I haven't done much research on the Stealth blocks besides some short reviews at XS but i'm almost 95% positive the aluminum is not exposed.
July 26, 2007 5:13:39 PM

It is supposed to be powder coated or anodized. But in my experience with powder coating and anodizing is that they are almost never perfect. And any kind of imperfection could allow the water to make contact with the aluminum. And once the corrosion starts you can pretty much be guarrantied that the corrosion will continue and get even worse with time. There was a thread about this issue and the EVGA Blackpearl card earlier this month but I cannot find it right now. But believe me that no matter how good the coating is the best bet is to go with good ol' copper.

-ouch1
July 26, 2007 5:48:30 PM

Perfectly understandable, but you recommended the swiftech cpu waterblocks which also have aluminum tops that are plated. But swiftech's CEO says over at XS there is no reason to be concerned with it.
July 26, 2007 6:15:06 PM

Well with my experience working in the PC industry I would say that any CEO of a company will try to put the best spin he can on a product his company makes or sells. I have seen it many times. From the Intel Pentium FPU flaw to Apple and the iPod Nano cracking screen issue, to M$ and the xBox360 overheat issue. They try to make it look like there are only minor problems if any at all. Hell at first Intel even went so far as saying there was no FPU flaw in the original Pentium chips. In the end they ended up losing roughly $500,000,000.00 replacing roughly 2 million Pentium chips with the flaw!!!! Now that had to hurt!

I have found thread showing that even anodized aluminum water block can easily get severly corroded:
http://www.dangerden.com/forums/viewtopic.php?t=9275
It was an interesting read even to me.

At the cost of recanting what Isaid earlier and hurting my rep I recommend he go with an all copper loop. Ie copper cpu block (Dd TDX or similar), copper gpu block, and a copper radiator. Keep aluminum out of the loop completely. It will make the loop last longer and if he takes good care of it his system will remain nice and cool.

-ouch1
July 27, 2007 3:29:10 AM

When deciding on what brand of product it is advisable to both do the research yourself and pay attention to people who have experience with the sort of thing that you are getting involved in. That being said, I've elected to put my two cents worth in because I have a slightly differing opinion about some things. The whole issue about galvanic corrosion is a valid one (and one certainly worth consideration when doing research about any potential investment into watercooling). In this matter, however, I feel that this particular concern generally affects those users who have homebrewed coolants that tend to be highly waterbased (with additives). I've been involved in watercooling now for almost 5 years and in that time I have used many a copper waterblock for my cpu, gpu, NB and HDD. I have, though, used the same BlackIce Extreme II dual rads (2 of them) and they are aluminum based. I've never had any issues involving galvanic corrosion. I've alos stricly used PC ICE as my coolant of choice and I feel that it has helped me in this area. I think that if you used a proper coolant like PC ICE (I always recommend the non-conductive formulas) you'll be fine.
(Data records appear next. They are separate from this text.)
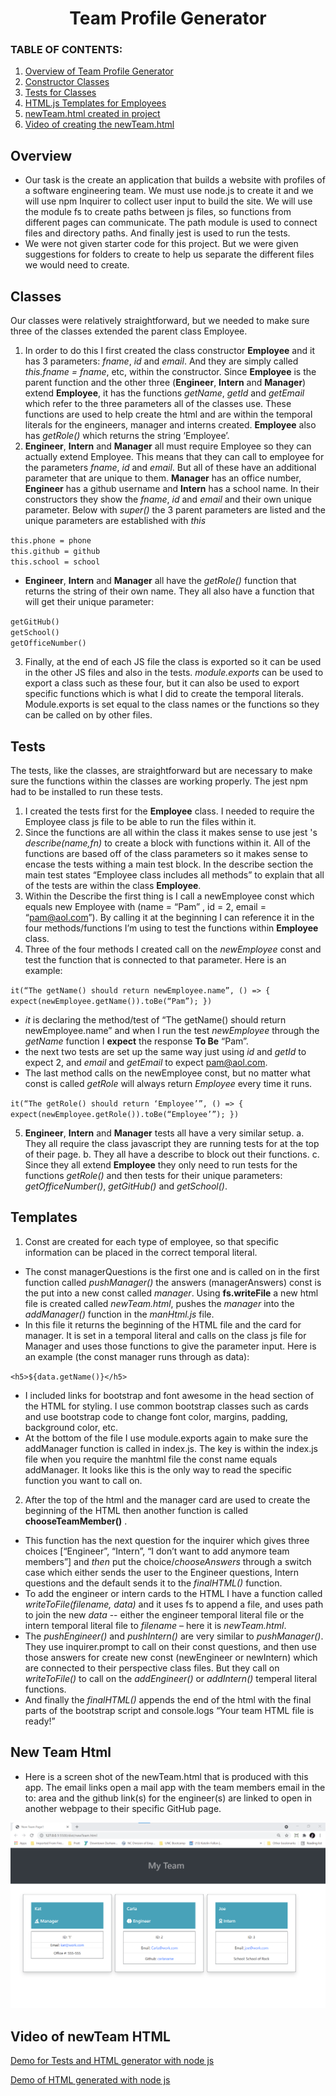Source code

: 
<h1 align ="center"> Team Profile Generator </h1>

### **TABLE OF CONTENTS:**
1. [Overview of Team Profile Generator](#overview)
2. [Constructor Classes](#classes)
3. [Tests for Classes](#tests)
4. [HTML.js Templates for Employees](#templates)
4. [newTeam.html created in project](#new-team-html)
3. [Video of creating the newTeam.html](#video-of-newTeam-html)

## Overview

- Our task is the create an application that builds a website with profiles of a software engineering team. We must use node.js to create it and we will use npm Inquirer to collect user input to build the site. We will use the module fs to create paths between js files, so functions from different pages can communicate. The path module is used to connect files and directory paths. And finally jest is used to run the tests.
- We were not given starter code for this project. But we were given suggestions for folders to create to help us separate the different files we would need to create.


## Classes
Our classes were relatively straightforward, but we needed to make sure three of the classes extended the parent class Employee.
1. In order to do this I first created the class constructor **Employee** and it has 3 parameters: *fname*, *id* and *email*. And they are simply called *this.fname = fname*, etc, within the constructor. Since **Employee** is the parent function and the other three (**Engineer**, **Intern** and **Manager**) extend **Employee**, it has the functions *getName*, *getId* and *getEmail* which refer to the three parameters all of the classes use. These functions are used to help create the html and are within the temporal literals for the engineers, manager and interns created. **Employee** also has *getRole()* which returns the string ‘Employee’.
2. **Engineer**, **Intern** and **Manager** all must require Employee so they can actually extend Employee. This means that they can call to employee for the parameters *fname*, *id* and *email*. But all of these have an additional parameter that are unique to them. **Manager** has an office number, **Engineer** has a github username and **Intern** has a school name. In their constructors they show the *fname*, *id* and *email* and their own unique parameter. Below with *super()* the 3 parent parameters are listed and the unique parameters are established with *this* 

`this.phone = phone`<br>
`this.github = github`<br>
 `this.school = school`<br>

- **Engineer**, **Intern** and **Manager** all have the *getRole()* function that returns the string of their own name. They all also have a function that will get their unique parameter:

`getGitHub()` <br>
`getSchool()`<br>
`getOfficeNumber()`<br>

3. Finally, at the end of each JS file the class is exported so it can be used in the other JS files and also in the tests. *module.exports* can be used to export a class such as these four, but it can also be used to export specific functions which is what I did to create the temporal literals. Module.exports is set equal to the class names or the functions so they can be called on by other files.

## Tests
The tests, like the classes, are straightforward but are necessary to make sure the functions within the classes are working properly. The jest npm had to be installed to run these tests.

1.	I created the tests first for the **Employee** class. I needed to require the Employee class js file to be able to run the files within it.
2.	Since the functions are all within the class it makes sense to use jest 's *describe(name,fn)* to create a block with functions within it. All of the functions are based off of the class parameters so it makes sense to encase the tests withing a main test block. In the describe section the main test states “Employee class includes all methods” to explain that all of the tests are within the class **Employee**. 
3.	Within the Describe the first thing is I call a newEmployee const which equals new Employee with (name = “Pam” , id = 2, email = “pam@aol.com”). By calling it at the beginning I can reference it in the four methods/functions I’m using to test the functions within **Employee** class. 
4.	Three of the four methods I created call on the *newEmployee* const and test the function that is connected to that parameter. Here is an example:

`it(“The getName() should return newEmployee.name”, () => {
	expect(newEmployee.getName()).toBe(“Pam”); })`

- *it* is declaring the method/test of “The getName() should return newEmployee.name” and when I run the test *newEmployee* through the *getName* function I **expect** the response **To Be** “Pam”.
- the next two tests are set up the same way just using *id* and *getId* to expect 2, and *email* and *getEmail* to expect pam@aol.com.
- The last method calls on the newEmployee const, but no matter what const is called *getRole* will always return *Employee* every time it runs.

`it(“The getRole() should return ‘Employee’”, () => {
	expect(newEmployee.getRole()).toBe(“Employee’”); })`

5.	**Engineer**, **Intern** and **Manager** tests all have a very similar setup. 
    a.	They all require the class javascript they are running tests for at the top of their page.
    b.	They all have a describe to block out their functions.
    c.	Since they all extend **Employee** they only need to run tests for the functions *getRole()* and then tests for their unique parameters: *getOfficeNumber()*, *getGitHub()* and *getSchool()*.
## Templates
1.	Const are created for each type of employee, so that specific information can be placed in the correct temporal literal. 

- The const managerQuestions is the first one and is called on in the first function called *pushManager()* the answers (managerAnswers) const is the put into a new const called *manager*. Using **fs.writeFile** a new html file is created called *newTeam.html*, pushes the *manager* into the *addManager()* function in the *manHtml.js* file.
- In this file it returns the beginning of the HTML file and the card for manager. It is set in a temporal literal and calls on the class js file for Manager and uses those functions to give the parameter input. Here is an example (the const manager runs through as data):

 `<h5>${data.getName()}</h5>`

- I included links for bootstrap and font awesome in the head section of the HTML for styling. I use common bootstrap classes such as cards and use bootstrap code to change font color, margins, padding, background color, etc.
- At the bottom of the file I use module.exports again to make sure the addManager function is called in index.js. The key is within the index.js file when you require the manhtml file the const name equals addManager. It looks like this is the only way to read the specific function you want to call on.

2.	 After the top of the html and the manager card are used to create the beginning of the HTML then another function is called **chooseTeamMember()** . 

- This function has the next question for the inquirer which gives three choices [“Engineer”, “Intern”, “I don’t want to add anymore team members”] and *then* put the choice/*chooseAnswers* through a switch case which either sends the user to the Engineer questions, Intern questions and the default sends it to the *finalHTML()* function.
- To add the engineer or intern cards to the HTML I have a function called *writeToFile(filename, data)* and it uses fs to append a file, and uses path to join the new *data* -- either the engineer temporal literal file or the intern temporal literal file to *filename* – here it is *newTeam.html*. 
- The *pushEngineer()* and *pushIntern()* are very similar to *pushManager()*. They use inquirer.prompt to call on their const questions, and then use those answers for create new const (newEngineer or newIntern) which are connected to their perspective class files. But they call on *writeToFile()* to call on the *addEngineer()* or *addIntern()* temperal literal functions.
- And finally the *finalHTML()* appends the end of the html with the final parts of the bootstrap script and console.logs “Your team HTML file is ready!”

## New Team Html
- Here is a screen shot of the newTeam.html that is produced with this app. The email links open a mail app with the team members email in the to: area and the github link(s) for the engineer(s) are linked to open in another webpage to their specific GitHub page.

![NewTeam](https://github.com/ksfallon/Team-Profile-Generator/blob/main/images/newTeam.html.png)
## Video of newTeam HTML

[Demo for Tests and HTML generator with node js](https://youtu.be/0n3hnycPa3c)

[Demo of HTML generated with node js](https://youtu.be/RtfGkWZ-p5U)
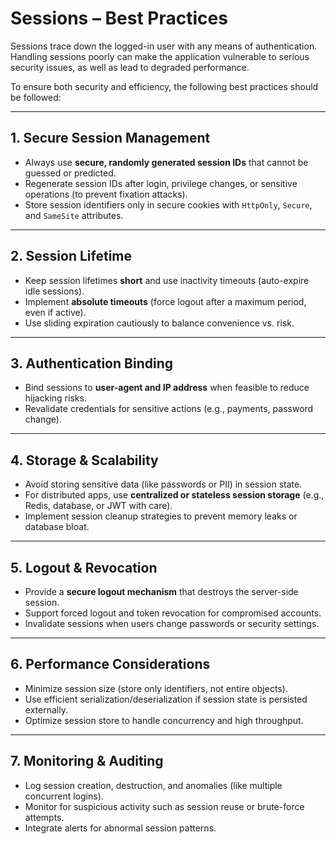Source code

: # Sessions – Best Practices

Sessions trace down the logged-in user with any means of authentication.  
Handling sessions poorly can make the application vulnerable to serious security issues, as well as lead to degraded performance.  

To ensure both security and efficiency, the following best practices should be followed:

---

## 1. Secure Session Management
- Always use **secure, randomly generated session IDs** that cannot be guessed or predicted.  
- Regenerate session IDs after login, privilege changes, or sensitive operations (to prevent fixation attacks).  
- Store session identifiers only in secure cookies with `HttpOnly`, `Secure`, and `SameSite` attributes.  

---

## 2. Session Lifetime
- Keep session lifetimes **short** and use inactivity timeouts (auto-expire idle sessions).  
- Implement **absolute timeouts** (force logout after a maximum period, even if active).  
- Use sliding expiration cautiously to balance convenience vs. risk.  

---

## 3. Authentication Binding
- Bind sessions to **user-agent and IP address** when feasible to reduce hijacking risks.  
- Revalidate credentials for sensitive actions (e.g., payments, password change).  

---

## 4. Storage & Scalability
- Avoid storing sensitive data (like passwords or PII) in session state.  
- For distributed apps, use **centralized or stateless session storage** (e.g., Redis, database, or JWT with care).  
- Implement session cleanup strategies to prevent memory leaks or database bloat.  

---

## 5. Logout & Revocation
- Provide a **secure logout mechanism** that destroys the server-side session.  
- Support forced logout and token revocation for compromised accounts.  
- Invalidate sessions when users change passwords or security settings.  

---

## 6. Performance Considerations
- Minimize session size (store only identifiers, not entire objects).  
- Use efficient serialization/deserialization if session state is persisted externally.  
- Optimize session store to handle concurrency and high throughput.  

---

## 7. Monitoring & Auditing
- Log session creation, destruction, and anomalies (like multiple concurrent logins).  
- Monitor for suspicious activity such as session reuse or brute-force attempts.  
- Integrate alerts for abnormal session patterns.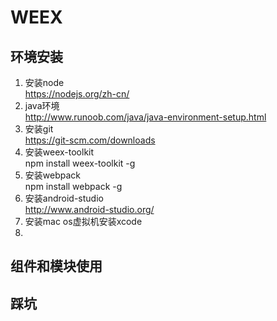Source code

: # WEEX
## 环境安装
1. 安装node  
https://nodejs.org/zh-cn/
2. java环境  
http://www.runoob.com/java/java-environment-setup.html
3. 安装git  
https://git-scm.com/downloads
4. 安装weex-toolkit  
npm install weex-toolkit -g
5. 安装webpack  
npm install webpack -g
6. 安装android-studio  
http://www.android-studio.org/
7. 安装mac os虚拟机安装xcode  
8.   

## 组件和模块使用

## 踩坑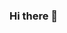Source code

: ### Hi there 👋

<!--
**EricLudwig1/EricLudwig1** is a ✨ _special_ ✨ repository because its `README.md` (this file) appears on your GitHub profile.


I’m currently using GitHub in support of IST707-Data Analytics offered through Syracuse University

I’m currently a Master's student studying Applied Data Science with a focus on business analytics. 

As the class progresses, I will update this README with classes and projects completed along with current projects

- ⚡ Fun fact: I met President Biden and my 4-month-old daughter within 5 minutes of eachother following a deployment on the USS Gettysburg (CG 64).

My other interests include chess, fantasy football, and writing. If you have any questions about fantasy football, feel free to reach out.
If you have any questions about chess, I'm not it!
For the GPU I think that those full coverage waterblocks (such as those made by EK, DD, Alphacool, etc) where the water channel flows over both the GPU core and the memory is not condusive to keeping a continuous and sustained waterflow throughout the cooling loop. This is largely due to the many bends in the pathway. I would recommend waterblocks such as AquaExtreme, Fuzion, Cyclone Fusion, Maze4 and MCW60 over ANY full coverage waterblock. The flipside to this is that you'll need ramsinks for the GPU memory and mosfets.

As of right now, though, I would recommend the Swiftech Stealth because of its use of the Apogee design. The diamond-pin matrix copper baseplate is the only gpu baseplate that, I believe, covers the ENTIRE 8800 GPU and does not use the fullcoverage channels for the gpu core and memory like the aforementioned EK, Alphacool, DD and others. Coolant goes in fast with little misdirection, coolant goes out - there is little to hinder the pressure from your pump. With the added "wings" to cover the memory it is like having an MCW60 and ramsinks in one unit.
July 27, 2007 5:16:54 AM

I agree with Phreejak in that galvanic corrosion is not a major concern with the latest generation of water blocks and radiators. I use Black Ice and MCR series radiators in my loops, along with Apogee, DTX, and Maze waterblocks. I have not had issues of galvanic corrosion while I use Pentosin G11 for water wetter.

As to the comments regarding Gabe Rouchon @ Swiftech, I would advise you to listen to him very carefully. He is not only the CEO of one of the BEST watercooling parts manufacturers on earth, but is also one of the most knowledgeable people who knows about watercooling. He has been very helpful, and has not, as was posted, trying to put spin on his products. Don't stereotype him with others like that.

As for waterblocks on GPU's, I would be very careful of ANY full-coverage waterblock for the Nvidia G8X series of video cards. As was mentioned before in this thread, the specifications for the waterblock may not fit all brands of the same GPU. This could leave a gap between the ram and the waterblock, or even the GPU core and the waterblock.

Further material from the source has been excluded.